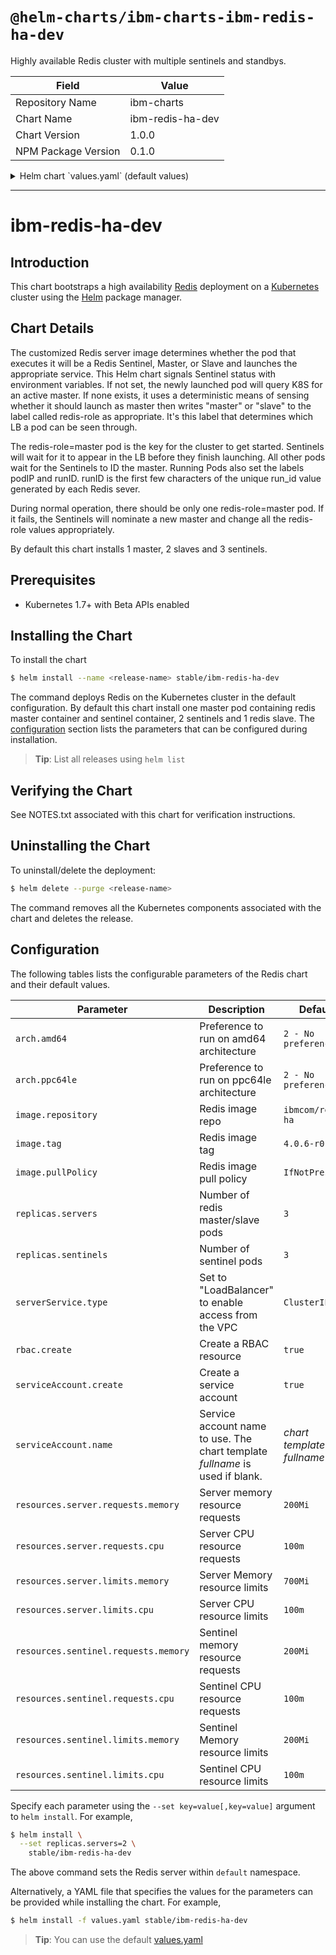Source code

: # `@helm-charts/ibm-charts-ibm-redis-ha-dev`

Highly available Redis cluster with multiple sentinels and standbys.

| Field               | Value            |
| ------------------- | ---------------- |
| Repository Name     | ibm-charts       |
| Chart Name          | ibm-redis-ha-dev |
| Chart Version       | 1.0.0            |
| NPM Package Version | 0.1.0            |

<details>

<summary>Helm chart `values.yaml` (default values)</summary>

```yaml
###############################################################################
# Licensed Materials - Property of IBM.
# Copyright IBM Corporation 2018. All Rights Reserved.
# U.S. Government Users Restricted Rights - Use, duplication or disclosure
# restricted by GSA ADP Schedule Contract with IBM Corp.
#
# Contributors:
#  IBM Corporation - initial API and implementation
###############################################################################

# Specify architecture (amd64, ppc64le, s390x) and weight to be  used for scheduling as follows :
#   0 - Do not use
#   1 - Least preferred
#   2 - No preference
#   3 - Most preferred
arch:
  amd64: '2 - No preference'
  ppc64le: '2 - No preference'

## Redis image version
image:
  repository: ibmcom/redis-ha
  tag: 4.0.6-r0
  # user pullPolicy of Always if tag is latest
  pullPolicy: IfNotPresent

replicas:
  servers: 3
  sentinels: 3

serverService:
  type: ClusterIP # [ClusterIP|LoadBalancer]

rbac:
  # Specifies whether RBAC resources should be created
  create: true

serviceAccount:
  # Specifies whether a ServiceAccount should be created
  create: true
  # The name of the ServiceAccount to use.
  # If not set and create is true, a name is generated using the fullname template
  name:

## Configure resource requests and limits
## ref: http://kubernetes.io/docs/user-guide/compute-resources/
##
resources:
  server:
    requests:
      memory: 200Mi
      cpu: 100m
    limits:
      memory: 700Mi
      cpu: 100m
  sentinel:
    requests:
      memory: 200Mi
      cpu: 100m
    limits:
      memory: 200Mi
      cpu: 100m
```

</details>

---

# ibm-redis-ha-dev

## Introduction

This chart bootstraps a high availability [Redis](https://redis.io) deployment on a [Kubernetes](http://kubernetes.io) cluster using the [Helm](https://helm.sh) package manager.

## Chart Details

The customized Redis server image determines whether the pod that executes it will be a Redis Sentinel,
Master, or Slave and launches the appropriate service. This Helm chart signals Sentinel status with
environment variables. If not set, the newly launched pod will query K8S for an active master. If none
exists, it uses a deterministic means of sensing whether it should launch as master then writes "master"
or "slave" to the label called redis-role as appropriate. It's this label that determines which LB a pod
can be seen through.

The redis-role=master pod is the key for the cluster to get started. Sentinels will wait for it to appear
in the LB before they finish launching. All other pods wait for the Sentinels to ID the master. Running
Pods also set the labels podIP and runID. runID is the first few characters of the unique run_id value
generated by each Redis sever.

During normal operation, there should be only one redis-role=master pod. If it fails, the Sentinels
will nominate a new master and change all the redis-role values appropriately.

By default this chart installs 1 master, 2 slaves and 3 sentinels.

## Prerequisites

- Kubernetes 1.7+ with Beta APIs enabled

## Installing the Chart

To install the chart

```bash
$ helm install --name <release-name> stable/ibm-redis-ha-dev
```

The command deploys Redis on the Kubernetes cluster in the default configuration. By default this chart install one master pod containing redis master container and sentinel container, 2 sentinels and 1 redis slave. The [configuration](#configuration) section lists the parameters that can be configured during installation.

> **Tip**: List all releases using `helm list`

## Verifying the Chart

See NOTES.txt associated with this chart for verification instructions.

## Uninstalling the Chart

To uninstall/delete the deployment:

```bash
$ helm delete --purge <release-name>
```

The command removes all the Kubernetes components associated with the chart and deletes the release.

## Configuration

The following tables lists the configurable parameters of the Redis chart and their default values.

| Parameter                            | Description                                                                  | Default                   |
| ------------------------------------ | ---------------------------------------------------------------------------- | ------------------------- |
| `arch.amd64`                         | Preference to run on amd64 architecture                                      | `2 - No preference`       |
| `arch.ppc64le`                       | Preference to run on ppc64le architecture                                    | `2 - No preference`       |
| `image.repository`                   | Redis image repo                                                             | `ibmcom/redis-ha`         |
| `image.tag`                          | Redis image tag                                                              | `4.0.6-r0`                |
| `image.pullPolicy`                   | Redis image pull policy                                                      | `IfNotPresent`            |
| `replicas.servers`                   | Number of redis master/slave pods                                            | `3`                       |
| `replicas.sentinels`                 | Number of sentinel pods                                                      | `3`                       |
| `serverService.type`                 | Set to "LoadBalancer" to enable access from the VPC                          | `ClusterIP`               |
| `rbac.create`                        | Create a RBAC resource                                                       | `true`                    |
| `serviceAccount.create`              | Create a service account                                                     | `true`                    |
| `serviceAccount.name`                | Service account name to use. The chart template _fullname_ is used if blank. | _chart template fullname_ |
| `resources.server.requests.memory`   | Server memory resource requests                                              | `200Mi`                   |
| `resources.server.requests.cpu`      | Server CPU resource requests                                                 | `100m`                    |
| `resources.server.limits.memory`     | Server Memory resource limits                                                | `700Mi`                   |
| `resources.server.limits.cpu`        | Server CPU resource limits                                                   | `100m`                    |
| `resources.sentinel.requests.memory` | Sentinel memory resource requests                                            | `200Mi`                   |
| `resources.sentinel.requests.cpu`    | Sentinel CPU resource requests                                               | `100m`                    |
| `resources.sentinel.limits.memory`   | Sentinel Memory resource limits                                              | `200Mi`                   |
| `resources.sentinel.limits.cpu`      | Sentinel CPU resource limits                                                 | `100m`                    |

Specify each parameter using the `--set key=value[,key=value]` argument to `helm install`. For example,

```bash
$ helm install \
  --set replicas.servers=2 \
    stable/ibm-redis-ha-dev
```

The above command sets the Redis server within `default` namespace.

Alternatively, a YAML file that specifies the values for the parameters can be provided while installing the chart. For example,

```bash
$ helm install -f values.yaml stable/ibm-redis-ha-dev
```

> **Tip**: You can use the default [values.yaml](values.yaml)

※

EXERCISE: Would you repeat each line of the listing exactly, skipping any picture?

ANSWER:
Source code

: # `@helm-charts/ibm-charts-ibm-redis-ha-dev`

Highly available Redis cluster with multiple sentinels and standbys.

| Field               | Value            |
| ------------------- | ---------------- |
| Repository Name     | ibm-charts       |
| Chart Name          | ibm-redis-ha-dev |
| Chart Version       | 1.0.0            |
| NPM Package Version | 0.1.0            |

<details>

<summary>Helm chart `values.yaml` (default values)</summary>

```yaml
###############################################################################
# Licensed Materials - Property of IBM.
# Copyright IBM Corporation 2018. All Rights Reserved.
# U.S. Government Users Restricted Rights - Use, duplication or disclosure
# restricted by GSA ADP Schedule Contract with IBM Corp.
#
# Contributors:
#  IBM Corporation - initial API and implementation
###############################################################################

# Specify architecture (amd64, ppc64le, s390x) and weight to be  used for scheduling as follows :
#   0 - Do not use
#   1 - Least preferred
#   2 - No preference
#   3 - Most preferred
arch:
  amd64: '2 - No preference'
  ppc64le: '2 - No preference'

## Redis image version
image:
  repository: ibmcom/redis-ha
  tag: 4.0.6-r0
  # user pullPolicy of Always if tag is latest
  pullPolicy: IfNotPresent

replicas:
  servers: 3
  sentinels: 3

serverService:
  type: ClusterIP # [ClusterIP|LoadBalancer]

rbac:
  # Specifies whether RBAC resources should be created
  create: true

serviceAccount:
  # Specifies whether a ServiceAccount should be created
  create: true
  # The name of the ServiceAccount to use.
  # If not set and create is true, a name is generated using the fullname template
  name:

## Configure resource requests and limits
## ref: http://kubernetes.io/docs/user-guide/compute-resources/
##
resources:
  server:
    requests:
      memory: 200Mi
      cpu: 100m
    limits:
      memory: 700Mi
      cpu: 100m
  sentinel:
    requests:
      memory: 200Mi
      cpu: 100m
    limits:
      memory: 200Mi
      cpu: 100m
```

</details>

---

# ibm-redis-ha-dev

## Introduction

This chart bootstraps a high availability [Redis](https://redis.io) deployment on a [Kubernetes](http://kubernetes.io) cluster using the [Helm](https://helm.sh) package manager.

## Chart Details

The customized Redis server image determines whether the pod that executes it will be a Redis Sentinel,
Master, or Slave and launches the appropriate service. This Helm chart signals Sentinel status with
environment variables. If not set, the newly launched pod will query K8S for an active master. If none
exists, it uses a deterministic means of sensing whether it should launch as master then writes "master"
or "slave" to the label called redis-role as appropriate. It's this label that determines which LB a pod
can be seen through.

The redis-role=master pod is the key for the cluster to get started. Sentinels will wait for it to appear
in the LB before they finish launching. All other pods wait for the Sentinels to ID the master. Running
Pods also set the labels podIP and runID. runID is the first few characters of the unique run_id value
generated by each Redis sever.

During normal operation, there should be only one redis-role=master pod. If it fails, the Sentinels
will nominate a new master and change all the redis-role values appropriately.

By default this chart installs 1 master, 2 slaves and 3 sentinels.

## Prerequisites

- Kubernetes 1.7+ with Beta APIs enabled

## Installing the Chart

To install the chart

```bash
$ helm install --name <release-name> stable/ibm-redis-ha-dev
```

The command deploys Redis on the Kubernetes cluster in the default configuration. By default this chart install one master pod containing redis master container and sentinel container, 2 sentinels and 1 redis slave. The [configuration](#configuration) section lists the parameters that can be configured during installation.

> **Tip**: List all releases using `helm list`

## Verifying the Chart

See NOTES.txt associated with this chart for verification instructions.

## Uninstalling the Chart

To uninstall/delete the deployment:

```bash
$ helm delete --purge <release-name>
```

The command removes all the Kubernetes components associated with the chart and deletes the release.

## Configuration

The following tables lists the configurable parameters of the Redis chart and their default values.

| Parameter                            | Description                                                                  | Default                   |
| ------------------------------------ | ---------------------------------------------------------------------------- | ------------------------- |
| `arch.amd64`                         | Preference to run on amd64 architecture                                      | `2 - No preference`       |
| `arch.ppc64le`                       | Preference to run on ppc64le architecture                                    | `2 - No preference`       |
| `image.repository`                   | Redis image repo                                                             | `ibmcom/redis-ha`         |
| `image.tag`                          | Redis image tag                                                              | `4.0.6-r0`                |
| `image.pullPolicy`                   | Redis image pull policy                                                      | `IfNotPresent`            |
| `replicas.servers`                   | Number of redis master/slave pods                                            | `3`                       |
| `replicas.sentinels`                 | Number of sentinel pods                                                      | `3`                       |
| `serverService.type`                 | Set to "LoadBalancer" to enable access from the VPC                          | `ClusterIP`               |
| `rbac.create`                        | Create a RBAC resource                                                       | `true`                    |
| `serviceAccount.create`              | Create a service account                                                     | `true`                    |
| `serviceAccount.name`                | Service account name to use. The chart template _fullname_ is used if blank. | _chart template fullname_ |
| `resources.server.requests.memory`   | Server memory resource requests                                              | `200Mi`                   |
| `resources.server.requests.cpu`      | Server CPU resource requests                                                 | `100m`                    |
| `resources.server.limits.memory`     | Server Memory resource limits                                                | `700Mi`                   |
| `resources.server.limits.cpu`        | Server CPU resource limits                                                   | `100m`                    |
| `resources.sentinel.requests.memory` | Sentinel memory resource requests                                            | `200Mi`                   |
| `resources.sentinel.requests.cpu`    | Sentinel CPU resource requests                                               | `100m`                    |
| `resources.sentinel.limits.memory`   | Sentinel Memory resource limits                                              | `200Mi`                   |
| `resources.sentinel.limits.cpu`      | Sentinel CPU resource limits                                                 | `100m`                    |

Specify each parameter using the `--set key=value[,key=value]` argument to `helm install`. For example,

```bash
$ helm install \
  --set replicas.servers=2 \
    stable/ibm-redis-ha-dev
```

The above command sets the Redis server within `default` namespace.

Alternatively, a YAML file that specifies the values for the parameters can be provided while installing the chart. For example,

```bash
$ helm install -f values.yaml stable/ibm-redis-ha-dev
```

> **Tip**: You can use the default [values.yaml](values.yaml)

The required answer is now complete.